## ABOUT THIS EXERCISE
Please return every line of the records that contains the word "hypothesis".

## INPUT FOR THIS TASK
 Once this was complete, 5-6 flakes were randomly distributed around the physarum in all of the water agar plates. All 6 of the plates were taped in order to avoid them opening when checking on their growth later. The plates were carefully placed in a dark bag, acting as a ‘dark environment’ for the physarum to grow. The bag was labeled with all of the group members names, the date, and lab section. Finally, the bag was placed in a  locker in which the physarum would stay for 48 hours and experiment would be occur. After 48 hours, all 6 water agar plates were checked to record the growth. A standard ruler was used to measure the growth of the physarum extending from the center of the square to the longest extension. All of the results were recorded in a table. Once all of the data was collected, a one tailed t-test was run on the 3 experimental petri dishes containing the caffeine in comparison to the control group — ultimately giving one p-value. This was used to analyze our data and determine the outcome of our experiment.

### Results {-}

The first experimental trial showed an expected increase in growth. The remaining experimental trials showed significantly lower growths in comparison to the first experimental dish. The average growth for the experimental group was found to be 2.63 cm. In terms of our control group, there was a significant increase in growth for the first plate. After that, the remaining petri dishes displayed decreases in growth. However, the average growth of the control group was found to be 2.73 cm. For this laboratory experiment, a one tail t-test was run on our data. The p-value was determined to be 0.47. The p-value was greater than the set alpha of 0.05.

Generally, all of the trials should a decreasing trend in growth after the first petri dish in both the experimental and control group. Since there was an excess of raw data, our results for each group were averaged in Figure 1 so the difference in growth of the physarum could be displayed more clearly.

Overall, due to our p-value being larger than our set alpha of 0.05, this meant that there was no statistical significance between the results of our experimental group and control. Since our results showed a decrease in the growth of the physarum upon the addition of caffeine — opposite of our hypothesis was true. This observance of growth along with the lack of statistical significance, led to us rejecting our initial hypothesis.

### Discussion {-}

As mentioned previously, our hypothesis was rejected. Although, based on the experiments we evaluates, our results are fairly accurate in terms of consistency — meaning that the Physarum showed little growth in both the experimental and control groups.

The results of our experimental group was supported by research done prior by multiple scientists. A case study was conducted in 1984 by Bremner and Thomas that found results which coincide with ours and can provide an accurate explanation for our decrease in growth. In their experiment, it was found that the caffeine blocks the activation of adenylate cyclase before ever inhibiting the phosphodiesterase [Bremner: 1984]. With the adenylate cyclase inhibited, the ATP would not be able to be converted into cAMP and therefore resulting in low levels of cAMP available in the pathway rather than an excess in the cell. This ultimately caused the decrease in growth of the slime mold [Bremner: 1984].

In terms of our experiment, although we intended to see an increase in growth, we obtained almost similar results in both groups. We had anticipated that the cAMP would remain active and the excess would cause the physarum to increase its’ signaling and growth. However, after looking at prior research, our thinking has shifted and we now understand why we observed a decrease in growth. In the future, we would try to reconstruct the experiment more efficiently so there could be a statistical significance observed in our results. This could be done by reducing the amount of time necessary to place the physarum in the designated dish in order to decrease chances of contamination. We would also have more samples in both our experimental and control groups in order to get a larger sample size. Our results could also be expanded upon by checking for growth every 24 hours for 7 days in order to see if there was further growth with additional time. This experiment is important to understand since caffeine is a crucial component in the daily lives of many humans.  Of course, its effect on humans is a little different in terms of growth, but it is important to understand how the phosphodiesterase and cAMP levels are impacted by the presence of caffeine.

## RESULT OF THE TASK
Overall, due to our p-value being larger than our set alpha of 0.05, this meant that there was no statistical significance between the results of our experimental group and control. Since our results showed a decrease in the growth of the physarum upon the addition of caffeine — opposite of our hypothesis was true. This observance of growth along with the lack of statistical significance, led to us rejecting our initial hypothesis.
As mentioned previously, our hypothesis was rejected. Although, based on the experiments we evaluates, our results are fairly accurate in terms of consistency — meaning that the Physarum showed little growth in both the experimental and control groups.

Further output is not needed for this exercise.